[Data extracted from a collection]
▼

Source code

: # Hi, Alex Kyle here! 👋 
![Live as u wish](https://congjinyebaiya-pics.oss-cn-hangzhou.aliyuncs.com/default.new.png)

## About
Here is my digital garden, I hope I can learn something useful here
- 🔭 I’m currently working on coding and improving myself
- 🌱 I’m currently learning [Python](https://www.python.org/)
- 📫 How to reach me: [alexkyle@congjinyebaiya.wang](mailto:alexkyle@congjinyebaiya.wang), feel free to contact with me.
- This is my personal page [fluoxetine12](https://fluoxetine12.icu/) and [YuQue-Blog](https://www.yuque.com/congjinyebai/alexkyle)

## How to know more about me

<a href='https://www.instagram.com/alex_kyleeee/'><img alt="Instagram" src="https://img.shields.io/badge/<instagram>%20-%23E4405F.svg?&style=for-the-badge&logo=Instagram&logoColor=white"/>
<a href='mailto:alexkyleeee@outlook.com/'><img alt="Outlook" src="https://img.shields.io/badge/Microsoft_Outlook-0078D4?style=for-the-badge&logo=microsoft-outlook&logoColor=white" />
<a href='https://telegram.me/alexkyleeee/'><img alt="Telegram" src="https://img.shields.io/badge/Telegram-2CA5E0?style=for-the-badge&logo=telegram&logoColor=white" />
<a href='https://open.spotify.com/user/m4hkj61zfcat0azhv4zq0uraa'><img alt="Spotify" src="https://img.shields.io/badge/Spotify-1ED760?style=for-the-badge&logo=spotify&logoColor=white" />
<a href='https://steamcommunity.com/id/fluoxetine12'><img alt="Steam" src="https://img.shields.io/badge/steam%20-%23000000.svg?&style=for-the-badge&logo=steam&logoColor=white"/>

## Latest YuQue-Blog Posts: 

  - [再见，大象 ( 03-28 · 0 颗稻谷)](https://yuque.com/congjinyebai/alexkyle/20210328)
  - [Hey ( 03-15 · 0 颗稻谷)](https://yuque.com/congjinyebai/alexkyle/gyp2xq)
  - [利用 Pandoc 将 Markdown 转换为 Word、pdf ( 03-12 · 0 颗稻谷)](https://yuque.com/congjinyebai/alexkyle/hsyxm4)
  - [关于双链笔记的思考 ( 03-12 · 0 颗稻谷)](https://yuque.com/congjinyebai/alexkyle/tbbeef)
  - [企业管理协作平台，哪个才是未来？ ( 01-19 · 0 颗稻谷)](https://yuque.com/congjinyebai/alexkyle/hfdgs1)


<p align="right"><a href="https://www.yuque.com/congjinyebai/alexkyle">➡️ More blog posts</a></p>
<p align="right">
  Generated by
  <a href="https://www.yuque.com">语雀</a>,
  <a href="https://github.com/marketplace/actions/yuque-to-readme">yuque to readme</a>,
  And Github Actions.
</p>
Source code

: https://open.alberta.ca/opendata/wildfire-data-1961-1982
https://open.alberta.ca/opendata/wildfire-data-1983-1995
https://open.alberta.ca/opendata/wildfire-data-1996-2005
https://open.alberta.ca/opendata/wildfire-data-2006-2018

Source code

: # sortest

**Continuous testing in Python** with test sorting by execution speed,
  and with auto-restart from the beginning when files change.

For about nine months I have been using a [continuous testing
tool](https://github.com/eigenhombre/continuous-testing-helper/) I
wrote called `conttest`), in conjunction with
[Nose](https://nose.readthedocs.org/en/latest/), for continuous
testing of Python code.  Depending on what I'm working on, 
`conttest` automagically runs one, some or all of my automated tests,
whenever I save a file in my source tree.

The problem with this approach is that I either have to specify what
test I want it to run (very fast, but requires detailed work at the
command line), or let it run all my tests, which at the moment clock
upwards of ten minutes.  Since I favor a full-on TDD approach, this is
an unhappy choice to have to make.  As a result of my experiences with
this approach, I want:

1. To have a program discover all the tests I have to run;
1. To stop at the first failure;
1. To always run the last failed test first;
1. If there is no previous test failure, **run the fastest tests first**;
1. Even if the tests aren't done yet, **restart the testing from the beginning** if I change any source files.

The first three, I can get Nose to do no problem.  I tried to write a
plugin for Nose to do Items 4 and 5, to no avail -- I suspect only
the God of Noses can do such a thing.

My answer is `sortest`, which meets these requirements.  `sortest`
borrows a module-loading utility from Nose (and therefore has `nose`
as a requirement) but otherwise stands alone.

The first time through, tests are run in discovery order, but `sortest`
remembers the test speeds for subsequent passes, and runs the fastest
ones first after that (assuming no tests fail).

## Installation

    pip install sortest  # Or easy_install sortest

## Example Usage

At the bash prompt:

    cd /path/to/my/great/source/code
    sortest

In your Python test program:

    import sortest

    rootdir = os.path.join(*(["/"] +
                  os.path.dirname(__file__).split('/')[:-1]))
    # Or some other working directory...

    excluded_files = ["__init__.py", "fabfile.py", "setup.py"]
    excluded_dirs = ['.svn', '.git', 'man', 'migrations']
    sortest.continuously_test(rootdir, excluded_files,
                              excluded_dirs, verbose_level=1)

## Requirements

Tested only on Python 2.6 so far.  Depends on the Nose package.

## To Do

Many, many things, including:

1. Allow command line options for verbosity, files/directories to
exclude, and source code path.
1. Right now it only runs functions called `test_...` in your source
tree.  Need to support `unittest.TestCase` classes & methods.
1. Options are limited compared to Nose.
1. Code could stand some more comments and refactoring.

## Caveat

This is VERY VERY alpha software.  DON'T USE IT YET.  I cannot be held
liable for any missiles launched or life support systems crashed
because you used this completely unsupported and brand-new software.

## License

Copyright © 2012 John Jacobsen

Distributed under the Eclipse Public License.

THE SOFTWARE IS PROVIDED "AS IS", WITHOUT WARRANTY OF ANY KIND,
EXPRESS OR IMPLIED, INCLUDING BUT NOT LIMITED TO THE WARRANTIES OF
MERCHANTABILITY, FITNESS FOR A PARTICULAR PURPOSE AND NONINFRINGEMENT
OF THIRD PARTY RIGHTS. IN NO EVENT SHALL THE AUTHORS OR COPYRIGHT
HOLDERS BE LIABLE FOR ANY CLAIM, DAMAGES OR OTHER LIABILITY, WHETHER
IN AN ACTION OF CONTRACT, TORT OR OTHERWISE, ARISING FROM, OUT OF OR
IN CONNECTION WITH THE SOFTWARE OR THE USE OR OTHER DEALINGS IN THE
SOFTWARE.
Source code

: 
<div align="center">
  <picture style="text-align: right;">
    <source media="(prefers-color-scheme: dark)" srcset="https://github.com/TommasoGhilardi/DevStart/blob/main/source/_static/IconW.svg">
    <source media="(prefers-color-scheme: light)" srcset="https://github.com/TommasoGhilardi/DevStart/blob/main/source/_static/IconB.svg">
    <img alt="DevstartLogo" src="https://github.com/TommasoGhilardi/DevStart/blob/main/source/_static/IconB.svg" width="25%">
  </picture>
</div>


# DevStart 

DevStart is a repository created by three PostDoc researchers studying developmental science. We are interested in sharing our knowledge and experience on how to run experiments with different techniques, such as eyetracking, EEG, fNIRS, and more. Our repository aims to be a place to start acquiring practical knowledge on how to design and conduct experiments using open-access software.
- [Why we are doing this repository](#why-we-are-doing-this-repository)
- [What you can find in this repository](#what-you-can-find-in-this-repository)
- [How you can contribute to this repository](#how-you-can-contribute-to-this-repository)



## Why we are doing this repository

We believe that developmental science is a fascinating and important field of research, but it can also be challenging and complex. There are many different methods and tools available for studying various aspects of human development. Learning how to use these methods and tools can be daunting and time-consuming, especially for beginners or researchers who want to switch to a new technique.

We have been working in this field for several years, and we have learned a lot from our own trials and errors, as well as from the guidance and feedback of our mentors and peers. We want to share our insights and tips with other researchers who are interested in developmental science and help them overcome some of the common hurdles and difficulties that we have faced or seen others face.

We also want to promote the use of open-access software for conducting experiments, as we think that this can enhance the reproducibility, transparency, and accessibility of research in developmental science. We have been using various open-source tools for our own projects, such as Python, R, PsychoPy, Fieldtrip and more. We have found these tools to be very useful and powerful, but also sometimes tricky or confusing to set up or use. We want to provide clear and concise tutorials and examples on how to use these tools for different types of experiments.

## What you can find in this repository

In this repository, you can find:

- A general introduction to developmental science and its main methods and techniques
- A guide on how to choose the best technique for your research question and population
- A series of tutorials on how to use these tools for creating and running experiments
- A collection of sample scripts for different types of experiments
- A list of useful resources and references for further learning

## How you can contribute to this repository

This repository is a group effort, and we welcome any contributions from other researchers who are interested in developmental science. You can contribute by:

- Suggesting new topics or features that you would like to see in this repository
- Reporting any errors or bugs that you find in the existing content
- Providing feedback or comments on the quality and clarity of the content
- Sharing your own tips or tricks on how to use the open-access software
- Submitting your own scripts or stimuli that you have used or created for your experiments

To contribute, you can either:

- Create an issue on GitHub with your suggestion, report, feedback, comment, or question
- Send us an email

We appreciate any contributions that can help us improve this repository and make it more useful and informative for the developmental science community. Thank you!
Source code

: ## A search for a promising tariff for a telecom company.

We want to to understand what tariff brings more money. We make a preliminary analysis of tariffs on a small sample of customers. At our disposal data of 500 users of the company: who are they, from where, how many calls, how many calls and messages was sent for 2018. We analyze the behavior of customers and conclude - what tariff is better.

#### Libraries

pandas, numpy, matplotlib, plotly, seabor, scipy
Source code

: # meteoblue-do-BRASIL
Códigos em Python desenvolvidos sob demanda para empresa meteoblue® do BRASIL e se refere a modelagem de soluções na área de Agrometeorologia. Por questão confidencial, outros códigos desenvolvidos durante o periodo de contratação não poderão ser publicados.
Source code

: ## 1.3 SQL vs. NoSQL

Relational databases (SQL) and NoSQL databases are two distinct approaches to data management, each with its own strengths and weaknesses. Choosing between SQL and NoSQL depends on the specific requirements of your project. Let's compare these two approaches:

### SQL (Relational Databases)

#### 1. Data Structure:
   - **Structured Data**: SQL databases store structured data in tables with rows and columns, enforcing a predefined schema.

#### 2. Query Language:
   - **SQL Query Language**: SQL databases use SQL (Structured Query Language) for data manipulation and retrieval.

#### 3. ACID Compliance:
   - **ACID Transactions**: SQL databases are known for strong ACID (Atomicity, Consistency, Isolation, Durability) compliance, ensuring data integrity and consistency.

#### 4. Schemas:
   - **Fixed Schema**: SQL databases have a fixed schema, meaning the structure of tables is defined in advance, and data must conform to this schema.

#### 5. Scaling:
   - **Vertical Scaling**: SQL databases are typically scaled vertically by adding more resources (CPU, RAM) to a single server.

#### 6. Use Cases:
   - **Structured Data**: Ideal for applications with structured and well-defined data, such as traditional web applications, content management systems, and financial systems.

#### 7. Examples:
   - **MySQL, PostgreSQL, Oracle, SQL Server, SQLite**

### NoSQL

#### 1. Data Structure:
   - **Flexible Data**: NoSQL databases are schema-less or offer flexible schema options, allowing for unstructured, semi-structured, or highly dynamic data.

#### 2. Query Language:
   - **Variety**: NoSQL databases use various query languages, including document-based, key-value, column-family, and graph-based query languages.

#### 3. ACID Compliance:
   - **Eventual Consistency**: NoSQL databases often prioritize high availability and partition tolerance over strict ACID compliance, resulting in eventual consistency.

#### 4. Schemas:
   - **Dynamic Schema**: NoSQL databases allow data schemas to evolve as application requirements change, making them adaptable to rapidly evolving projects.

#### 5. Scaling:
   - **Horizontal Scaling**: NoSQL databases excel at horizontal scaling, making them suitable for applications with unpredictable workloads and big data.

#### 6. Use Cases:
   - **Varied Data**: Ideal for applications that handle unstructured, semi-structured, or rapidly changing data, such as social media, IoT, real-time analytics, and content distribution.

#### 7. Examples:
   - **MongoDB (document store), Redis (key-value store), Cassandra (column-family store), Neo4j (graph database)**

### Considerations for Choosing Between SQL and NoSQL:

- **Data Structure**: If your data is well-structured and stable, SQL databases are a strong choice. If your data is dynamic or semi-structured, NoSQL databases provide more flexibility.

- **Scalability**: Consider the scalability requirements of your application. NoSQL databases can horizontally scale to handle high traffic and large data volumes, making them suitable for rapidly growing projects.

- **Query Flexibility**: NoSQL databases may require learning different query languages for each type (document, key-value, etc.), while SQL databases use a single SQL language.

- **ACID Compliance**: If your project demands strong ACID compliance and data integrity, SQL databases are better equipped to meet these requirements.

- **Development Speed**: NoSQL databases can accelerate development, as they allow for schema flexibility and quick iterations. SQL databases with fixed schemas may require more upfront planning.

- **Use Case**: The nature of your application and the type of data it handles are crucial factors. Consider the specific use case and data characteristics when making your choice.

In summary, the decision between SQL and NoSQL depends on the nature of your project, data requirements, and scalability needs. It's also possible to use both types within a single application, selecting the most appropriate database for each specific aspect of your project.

▲

(WHAT THIS TASK INVOLVES):
Output the first line of the entries above and every line after it, exactly as written, ending with the line that contains "- 🌱 I’m currently".

(RESULT BELOW):
Source code

: # Hi, Alex Kyle here! 👋 
![Live as u wish](https://congjinyebaiya-pics.oss-cn-hangzhou.aliyuncs.com/default.new.png)

## About
Here is my digital garden, I hope I can learn something useful here
- 🔭 I’m currently working on coding and improving myself
- 🌱 I’m currently learning [Python](https://www.python.org/)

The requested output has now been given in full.